MLB

Mets slow down as luck deserts them

Jason Bay could only watch as Russell Martin’s walk-off homer cleared the wall.

Jason Bay could only watch as Russell Martin’s walk-off homer cleared the wall. (Paul J. Bereswill)

Ugly defense. Poor base-running. Bad luck. A sense of impending, inevitable doom.

Yes, in this 50th-anniversary season, the 2012 Mets chose yesterday to pay tribute to their lovable 1962 ancestors.

A roller-coaster, 5-4 Subway Series loss to the Yankees in The Bronx, producing a pinstriped sweep in the first installment of this annual, two-borough saga, left Terry Collins’ group dazed, confused and, well, “angry,” according to the Mets manager.

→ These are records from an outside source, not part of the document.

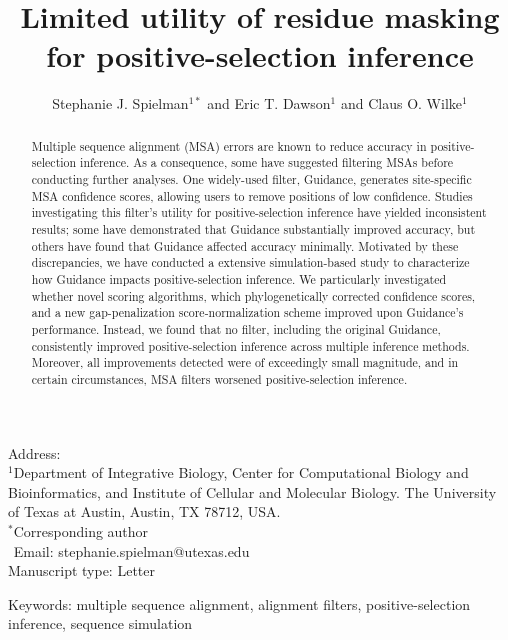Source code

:\documentclass[11pt]{article}
\begin{document}
\title{\textbf{Limited utility of residue masking for positive-selection inference}}
\author{Stephanie J. Spielman$^{1*}$ and Eric T. Dawson$^{1}$ and Claus O. Wilke$^{1}$}
\date{}

\maketitle
\noindent
Address:\\
$^1$Department of Integrative Biology, Center for Computational Biology and Bioinformatics, and Institute of Cellular and Molecular Biology.
The University of Texas at Austin, Austin, TX 78712, USA.\\

\bigskip
\noindent
$^*$Corresponding author\\
$\phantom{^*}$Email: stephanie.spielman@utexas.edu\\

\bigskip
\noindent
Manuscript type: Letter

\bigskip
\noindent Keywords: multiple sequence alignment, alignment filters, positive-selection inference, sequence simulation

\newpage
\begin{abstract}
Multiple sequence alignment (MSA) errors are known to reduce accuracy in positive-selection inference. As a consequence, some have suggested filtering MSAs before conducting further analyses. One widely-used filter, Guidance, generates site-specific MSA confidence scores, allowing users to remove positions of low confidence. Studies investigating this filter's utility for positive-selection inference have yielded inconsistent results; some have demonstrated that Guidance substantially improved accuracy, but others have found that Guidance affected accuracy minimally. Motivated by these discrepancies, we have conducted a extensive simulation-based study to characterize how Guidance impacts positive-selection inference. We particularly investigated whether novel scoring algorithms, which phylogenetically corrected confidence scores, and a new gap-penalization score-normalization scheme improved upon Guidance's performance. Instead, we found that no filter, including the original Guidance, consistently improved positive-selection inference across multiple inference methods. Moreover, all improvements detected were of exceedingly small magnitude, and in certain circumstances, MSA filters worsened positive-selection inference. 
\end{abstract}
\end{document}
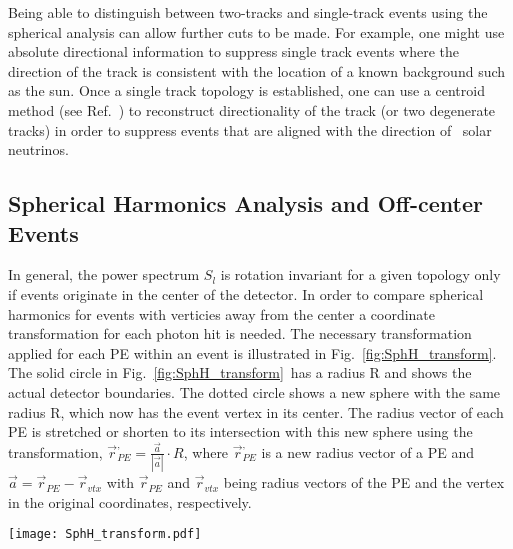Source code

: Being able to distinguish between two-tracks and single-track events using the spherical analysis can allow further cuts to be made.  For example, one might use absolute directional information to suppress single track events where the direction of the track is consistent with the location of a known background such as the sun. Once a single track topology is established, one can use a centroid method (see Ref.~\cite{Directionality}) to reconstruct directionality of the track (or two degenerate tracks) in order to suppress events that are aligned with the direction of \B~solar neutrinos.


\subsection{Spherical Harmonics Analysis and Off-center Events}

In general, the power spectrum $S_l$ is rotation invariant for a given topology only if events originate in the center of the
detector. In order to compare spherical harmonics for events with verticies away from the center a coordinate transformation for each photon 
hit is needed. The necessary transformation applied for each PE within an event is illustrated in Fig.~\ref{fig:SphH_transform}. 
The solid circle in Fig.~\ref{fig:SphH_transform}~has a radius R and shows the actual detector boundaries. The dotted circle shows a new 
sphere with the same radius R, which now has the event vertex in its center. The radius vector of each PE is stretched or shorten to 
its intersection with this new sphere using the transformation, $\vec{r}^{,}_{PE} = \frac{\vec{a}}{|\vec{a}|} \cdot R$, 
where $\vec{r}^{,}_{PE}$ is a new radius vector of a PE and $\vec{a}=\vec{r}_{PE} - \vec{r}_{vtx}$ with $\vec{r}_{PE}$ and $\vec{r}_{vtx}$ 
being radius vectors of the PE and the vertex in the original coordinates, respectively.

\begin{figure*}[h]
  \centering
  \texttt{[image: SphH\_transform.pdf]}
  \caption{Coordinate transformation applied to events that are
    off-center. Solid circle schematically shows actual detector
    boundaries. Dotted circle shows a new sphere of radius R$=$6.5~m
    with the event vertex position in the center. The radius vector of
    each photon hit is stretched or shorten until intersection with
    this new sphere using transformation $\vec{r}^{,}_{hit} =
    \frac{\vec{a}}{|\vec{a}|} \cdot R$. Where $\vec{r}^{,}_{hit}$ is a
    new radius vector of the photon hit, $R$ is detector sphere radius,
    and $\vec{a}=\vec{r}_{hit} - \vec{r}_{vtx}$ with $\vec{r}_{hit}$
    and $\vec{r}_{vtx}$ being radius vectors of the photon hit and
    vertex position in original coordinates and correspondingly.}
  \label{fig:SphH_transform}
\end{figure*}


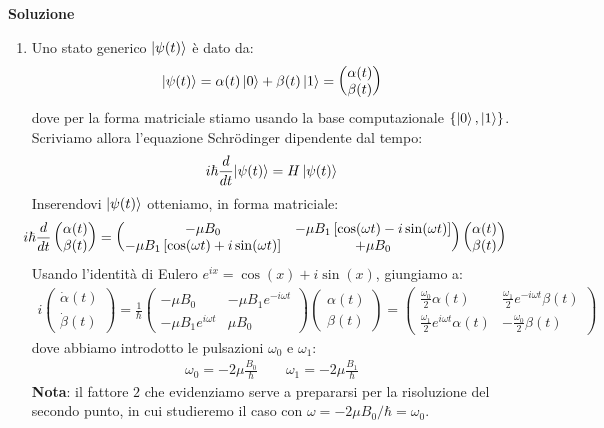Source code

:\documentclass[../../InformazioneQuantistica.tex]{subfiles}
\begin{document}
\textbf{Soluzione}
\begin{enumerate}
\item Uno stato generico $\Ket{\psi(t)}$ è dato da:
\begin{align}
\Ket{\psi(t)} = \alpha(t) \Ket{0} + \beta(t) \Ket{1} = \begin{pmatrix}
\alpha(t)\\
\beta(t)
\end{pmatrix}
\label{eqn:generic-psi}
\end{align}
dove per la forma matriciale stiamo usando la base computazionale $\{\Ket{0},\Ket{1}\}$.\\
Scriviamo allora l'equazione Schr\"odinger dipendente dal tempo:
\begin{align*}
i\hbar \frac{d}{dt}{\Ket{\psi(t)}} = H\Ket{\psi(t)}
\end{align*}
Inserendovi $\Ket{\psi(t)}$
otteniamo, in forma matriciale:
\begin{align*}\hspace{-1em}
i\hbar \frac{d}{dt}\begin{pmatrix}\alpha(t)\\ \beta(t) \end{pmatrix} = \begin{pmatrix} -\mu B_0 & -\mu B_1 \left[\cos(\omega t)-i\sin(\omega t)\right]\\
-\mu B_1\left[ \cos(\omega t) + i\sin(\omega t)\right] & +\mu B_0\end{pmatrix} \begin{pmatrix}
\alpha(t)\\
\beta(t) \end{pmatrix}
\end{align*}
Usando l'identità di Eulero $e^{ix}=\cos(x)+i\sin(x)$, giungiamo a:
\begin{align*}
i\begin{pmatrix}
\dot{\alpha}(t)\\
\dot{\beta}(t)
\end{pmatrix}
=\frac{1}{\hbar}\begin{pmatrix}
-\mu B_0 & -\mu B_1 e^{-i\omega t}\\
-\mu B_1 e^{i\omega t} & \mu B_0
\end{pmatrix}\begin{pmatrix}\alpha(t)\\\beta(t)\end{pmatrix} =\begin{pmatrix}
\frac{\omega_0}{2} \alpha(t) & \frac{\omega_1}{2}e^{-i\omega t}\beta(t)\\
\frac{\omega_1}{2}e^{i\omega t} \alpha(t) & -\frac{\omega_0}{2}\beta(t)
\end{pmatrix}
\end{align*}
dove abbiamo introdotto le pulsazioni $\omega_0$ e $\omega_1$:
\begin{align*}
\omega_0 = -2\mu\frac{B_0}{\hbar} \qquad \omega_1 = -2\mu \frac{B_1}{\hbar}
\end{align*}
\textbf{Nota}: il fattore $2$ che evidenziamo serve a prepararsi per la risoluzione del secondo punto, in cui studieremo il caso con $\omega = -2\mu B_0/\hbar = \omega_0$.\\


\end{enumerate}
\end{document}
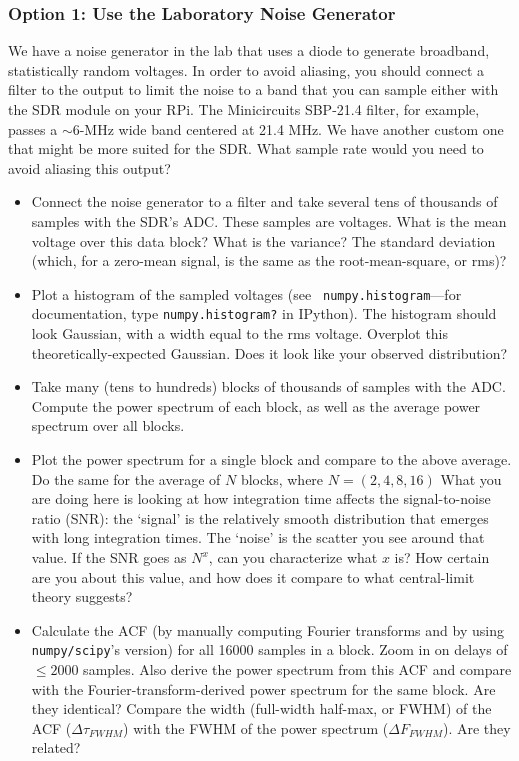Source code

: \documentclass[11pt,preprint]{aastex}
\begin{document}
\subsubsection{Option 1: Use the Laboratory Noise Generator}

\noindent
We have a noise generator in the lab that uses a diode to generate broadband,
statistically random voltages. In order to avoid aliasing, you should connect
a filter to the output to limit the noise to a band that you can sample either
with the SDR module on your RPi. The 
Minicircuits SBP-21.4 filter, for example, passes a $\sim 6$-MHz wide band centered
at 21.4 MHz. We have another custom one that might be more suited for the SDR.
What sample rate would you need to avoid aliasing this output? 

\begin{itemize}

\item Connect the noise generator to a 
  filter and take several tens of thousands of samples
  with the SDR's ADC.
  These samples are voltages. What is the
  mean voltage over this data block?
  What is the variance? The standard deviation (which, for a zero-mean signal,
  is the same as the root-mean-square, or rms)?

\item Plot a histogram of the sampled voltages (see {\tt
  numpy.histogram}---for documentation, type {\tt numpy.histogram?} in IPython).
  The histogram
  should look Gaussian, with a width equal to the rms
  voltage. Overplot this theoretically-expected Gaussian. Does it look
  like your observed distribution?

\item Take many (tens to hundreds) blocks of thousands of samples with the ADC. 
  Compute the power spectrum
  of each block, as well as the average power spectrum over all blocks.

\item Plot the power spectrum for a single block and compare to the
  above average. Do the same for the average of $N$ blocks, where $N=(2,
  4, 8, 16)$ What you are doing here is looking at how integration time
  affects the signal-to-noise ratio (SNR): the `signal' is the relatively
  smooth distribution that emerges with long integration times.
  The `noise' is the scatter you see around that value. If the SNR goes as
  $N^x$, can you characterize what $x$ is? How certain are you about this value, and
  how does it compare to what central-limit theory suggests?

\item Calculate the ACF (by manually computing Fourier transforms and by using \verb$numpy/scipy$'s version)
  for all
  16000 samples in a block. Zoom in on delays of $\le 2000$ samples. Also derive the power
  spectrum from this ACF and compare with the Fourier-transform-derived power
  spectrum for the same block.  Are they identical?
  Compare the width (full-width half-max, or FWHM) of the ACF ($\Delta
  \tau_{FWHM}$) with the FWHM of the power spectrum ($\Delta
  F_{FWHM}$). Are they related?

\end{itemize}
\end{document}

To the rest of us, the heartbreaker should have served another purpose. It reminded us the Mets had some bad luck coming their way. With probably some more in the future.

“Sometimes those balls are going to fall in. It’s just averages,” Mets reliever Bobby Parnell said. “I wish it was less, but it is what it is.”

“Every team has its ups and downs,” Scott Hairston said. “We just had our down time.”

BOX SCORE

SUBWAY SERIES MOMENTS

Having lost six of their last seven games, the Mets are now 32-29, 4 1/2 games (five in the loss column) behind the Nationals in the National League East. They are very much alive in the pennant race.

Their character shouldn’t be questioned; shoot, following yesterday’s nightmarish seventh and eighth innings, the Mets responded by giving Rafael Soriano his first blown save of the season in the ninth before Russell Martin took Jon Rauch deep for the walk-off winner.

We’re not here to talk about heart or grit or resiliency, because the Mets are plenty good at that stuff, starting with their manager. We’re here to talk about the stark reality of a 162-game season.

This simply is not a very talented club, especially relative to the competitive NL East. The Mets have scored 262 runs and allowed 281 runs, and that produces a winning record only with the help of some good breaks and unsustainable performances.

Unsustainable like David Wright’s start to the season or the team’s excellence with runners in scoring position. A good break like the Phillies botching a rundown play on May 8 or even the karma that came with umpire Adrian Johnson’s favorable ruling on Carlos Beltran’s drive down the line that led to Johan Santana’s no-hitter.

Yesterday, the law of averages came crashing down on the Mets. Wright made a critical throwing error on a grounder by the relaxed-running Andruw Jones in the seventh inning, and that led to Martin’s first homer, a Yankee Stadium special that bounced off the top of the right-field wall and into the seats to cut the Yankees’ deficit to 3-2.

The Yankees’ eighth-inning rally started when reserve-reserve-reserve shortstop Omar Quintanilla botched a slow grounder by Derek Jeter, and it featured a Mark Teixeira groundball single past Jordany Valdespin and a perfectly placed flare single to short right field by Alex Rodriguez.

And when the Mets, having tied the game, put runners on first and third with one out in the ninth even after Ike Davis got thrown out at third, Josh Thole — inserted as a pinch-hitter for his ability to make contact — got called out on a questionably low strike three by home plate umpire Mike Muchilinski.

“It didn’t matter what move we made,” Collins said. “It didn’t work.”

Collins noted Davis’ recent improvement. He certainly owes the Mets something, when you measure actual performance versus anticipated performance. Maybe Daniel Murphy, too, and Jonathon Niese encouraged with his outing.

On the flip side, you’re naturally skeptical whether R.A. Dickey can keep up his superb season, and Hairston is due for a regression.

To keep outplaying their expected record, the Mets must get considerably better relief pitching, and given their lack of power, they must keep hitting in the clutch, a skill that naturally experiences peaks and valleys. And Collins must continue to keep his team as angry or hungry or whatever it is that has worked so far.

With the Rays up next in this interleague portion of the schedule, that won’t be easy. Yet as long as they don’t accept what the rest of us suspect, that more bad breaks are coming, they’ll still be worth watching.